#### [Task statement]
Everything from the line containing "Perhaps the most damaging" to the end of the listing is to be set down exactly, both ends included, and nothing before it.

#### [Extracted records]
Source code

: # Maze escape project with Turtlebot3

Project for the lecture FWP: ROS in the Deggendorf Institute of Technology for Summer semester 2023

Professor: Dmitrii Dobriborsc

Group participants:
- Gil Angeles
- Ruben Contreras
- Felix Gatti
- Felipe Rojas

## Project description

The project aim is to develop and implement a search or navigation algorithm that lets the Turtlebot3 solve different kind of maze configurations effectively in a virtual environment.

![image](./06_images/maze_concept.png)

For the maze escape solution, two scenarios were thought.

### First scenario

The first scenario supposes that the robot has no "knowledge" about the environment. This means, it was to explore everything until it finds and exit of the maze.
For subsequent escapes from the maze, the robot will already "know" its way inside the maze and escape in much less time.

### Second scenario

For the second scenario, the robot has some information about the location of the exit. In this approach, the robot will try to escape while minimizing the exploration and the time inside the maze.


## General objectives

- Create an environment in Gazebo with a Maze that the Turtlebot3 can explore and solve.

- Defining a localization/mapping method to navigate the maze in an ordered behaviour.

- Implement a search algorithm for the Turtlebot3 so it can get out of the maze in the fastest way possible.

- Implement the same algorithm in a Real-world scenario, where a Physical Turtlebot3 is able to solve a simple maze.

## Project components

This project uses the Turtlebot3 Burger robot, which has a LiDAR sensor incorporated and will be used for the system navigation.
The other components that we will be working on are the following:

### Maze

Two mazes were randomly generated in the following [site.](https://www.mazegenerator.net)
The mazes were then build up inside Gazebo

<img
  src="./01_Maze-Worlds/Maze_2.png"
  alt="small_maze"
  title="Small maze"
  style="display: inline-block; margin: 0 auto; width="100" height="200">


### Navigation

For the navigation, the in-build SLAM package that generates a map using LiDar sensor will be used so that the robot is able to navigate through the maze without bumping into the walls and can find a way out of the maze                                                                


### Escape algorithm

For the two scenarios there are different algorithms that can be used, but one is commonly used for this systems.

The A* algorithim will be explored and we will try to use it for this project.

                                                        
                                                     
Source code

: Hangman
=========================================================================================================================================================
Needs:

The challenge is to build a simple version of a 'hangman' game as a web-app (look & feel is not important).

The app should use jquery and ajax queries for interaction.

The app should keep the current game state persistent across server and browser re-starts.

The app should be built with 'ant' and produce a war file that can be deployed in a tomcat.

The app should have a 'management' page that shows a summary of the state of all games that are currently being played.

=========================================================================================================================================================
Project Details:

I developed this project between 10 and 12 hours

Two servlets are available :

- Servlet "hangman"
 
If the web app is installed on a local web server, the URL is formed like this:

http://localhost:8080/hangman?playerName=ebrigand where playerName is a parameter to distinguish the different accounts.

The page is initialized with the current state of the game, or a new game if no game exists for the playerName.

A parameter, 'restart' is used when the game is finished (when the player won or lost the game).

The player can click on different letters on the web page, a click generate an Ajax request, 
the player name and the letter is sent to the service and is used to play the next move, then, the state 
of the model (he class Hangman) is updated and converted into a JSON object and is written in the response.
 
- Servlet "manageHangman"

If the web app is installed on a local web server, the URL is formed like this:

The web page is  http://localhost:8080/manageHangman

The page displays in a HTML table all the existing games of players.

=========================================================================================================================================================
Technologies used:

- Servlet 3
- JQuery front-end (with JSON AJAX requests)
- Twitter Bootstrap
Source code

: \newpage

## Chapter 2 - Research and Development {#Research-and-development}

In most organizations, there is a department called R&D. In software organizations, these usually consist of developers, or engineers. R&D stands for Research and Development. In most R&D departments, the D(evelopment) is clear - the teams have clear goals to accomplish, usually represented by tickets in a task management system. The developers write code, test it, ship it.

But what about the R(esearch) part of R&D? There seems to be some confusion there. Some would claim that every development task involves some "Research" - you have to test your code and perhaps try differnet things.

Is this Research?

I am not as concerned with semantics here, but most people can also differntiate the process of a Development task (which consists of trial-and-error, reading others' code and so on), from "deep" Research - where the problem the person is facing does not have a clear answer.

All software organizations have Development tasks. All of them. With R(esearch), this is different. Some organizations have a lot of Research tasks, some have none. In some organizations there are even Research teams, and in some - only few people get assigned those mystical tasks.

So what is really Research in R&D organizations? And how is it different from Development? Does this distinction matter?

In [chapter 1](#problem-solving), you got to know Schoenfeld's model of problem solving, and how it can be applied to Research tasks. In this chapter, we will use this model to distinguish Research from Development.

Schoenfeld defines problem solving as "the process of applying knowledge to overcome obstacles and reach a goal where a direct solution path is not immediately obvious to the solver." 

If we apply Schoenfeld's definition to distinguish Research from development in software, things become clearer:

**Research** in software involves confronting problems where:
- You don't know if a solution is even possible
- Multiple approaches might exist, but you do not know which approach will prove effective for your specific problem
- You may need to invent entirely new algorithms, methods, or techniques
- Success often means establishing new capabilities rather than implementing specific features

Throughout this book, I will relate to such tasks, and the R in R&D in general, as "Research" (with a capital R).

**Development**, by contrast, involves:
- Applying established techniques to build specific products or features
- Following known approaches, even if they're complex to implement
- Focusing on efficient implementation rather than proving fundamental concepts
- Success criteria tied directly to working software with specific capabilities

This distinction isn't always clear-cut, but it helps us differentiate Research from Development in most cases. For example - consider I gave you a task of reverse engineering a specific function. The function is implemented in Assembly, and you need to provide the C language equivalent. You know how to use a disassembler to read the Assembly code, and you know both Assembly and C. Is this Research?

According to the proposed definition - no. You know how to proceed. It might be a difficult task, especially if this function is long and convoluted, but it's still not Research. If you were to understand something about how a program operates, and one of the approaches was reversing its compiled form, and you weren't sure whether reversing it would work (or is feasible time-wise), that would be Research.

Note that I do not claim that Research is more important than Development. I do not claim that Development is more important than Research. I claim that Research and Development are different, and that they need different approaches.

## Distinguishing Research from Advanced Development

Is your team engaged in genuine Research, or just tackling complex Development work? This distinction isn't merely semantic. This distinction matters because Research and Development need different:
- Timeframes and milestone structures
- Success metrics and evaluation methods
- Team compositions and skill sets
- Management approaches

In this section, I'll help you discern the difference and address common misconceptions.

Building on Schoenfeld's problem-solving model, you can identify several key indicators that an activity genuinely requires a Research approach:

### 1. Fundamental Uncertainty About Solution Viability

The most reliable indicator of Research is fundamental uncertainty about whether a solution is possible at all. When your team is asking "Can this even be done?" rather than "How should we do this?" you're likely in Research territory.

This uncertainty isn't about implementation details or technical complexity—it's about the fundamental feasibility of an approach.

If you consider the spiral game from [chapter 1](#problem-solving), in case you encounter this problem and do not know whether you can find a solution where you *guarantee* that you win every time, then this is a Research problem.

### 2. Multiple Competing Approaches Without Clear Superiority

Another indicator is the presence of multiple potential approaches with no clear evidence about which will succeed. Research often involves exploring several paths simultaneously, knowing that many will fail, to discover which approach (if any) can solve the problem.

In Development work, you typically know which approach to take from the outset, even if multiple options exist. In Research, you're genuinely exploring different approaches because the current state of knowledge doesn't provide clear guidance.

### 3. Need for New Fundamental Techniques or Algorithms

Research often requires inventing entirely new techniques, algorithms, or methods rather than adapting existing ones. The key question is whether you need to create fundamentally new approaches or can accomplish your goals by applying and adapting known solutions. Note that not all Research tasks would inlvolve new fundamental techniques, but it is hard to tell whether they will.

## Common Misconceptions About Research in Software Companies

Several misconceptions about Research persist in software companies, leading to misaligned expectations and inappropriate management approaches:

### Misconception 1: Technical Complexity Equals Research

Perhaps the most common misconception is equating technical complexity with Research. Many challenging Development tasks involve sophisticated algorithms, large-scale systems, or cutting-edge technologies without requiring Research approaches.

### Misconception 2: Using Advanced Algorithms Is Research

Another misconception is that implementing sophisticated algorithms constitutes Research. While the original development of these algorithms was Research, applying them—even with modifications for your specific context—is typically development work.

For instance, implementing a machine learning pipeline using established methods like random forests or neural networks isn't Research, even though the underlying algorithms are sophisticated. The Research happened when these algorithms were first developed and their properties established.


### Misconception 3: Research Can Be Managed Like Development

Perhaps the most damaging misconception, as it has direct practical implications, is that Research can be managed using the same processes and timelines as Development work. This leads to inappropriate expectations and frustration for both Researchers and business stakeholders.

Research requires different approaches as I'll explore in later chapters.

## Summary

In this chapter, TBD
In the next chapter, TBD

#### [Exercise solution]
Perhaps the most damaging misconception, as it has direct practical implications, is that Research can be managed using the same processes and timelines as Development work. This leads to inappropriate expectations and frustration for both Researchers and business stakeholders.

Research requires different approaches as I'll explore in later chapters.

## Summary

In this chapter, TBD
In the next chapter, TBD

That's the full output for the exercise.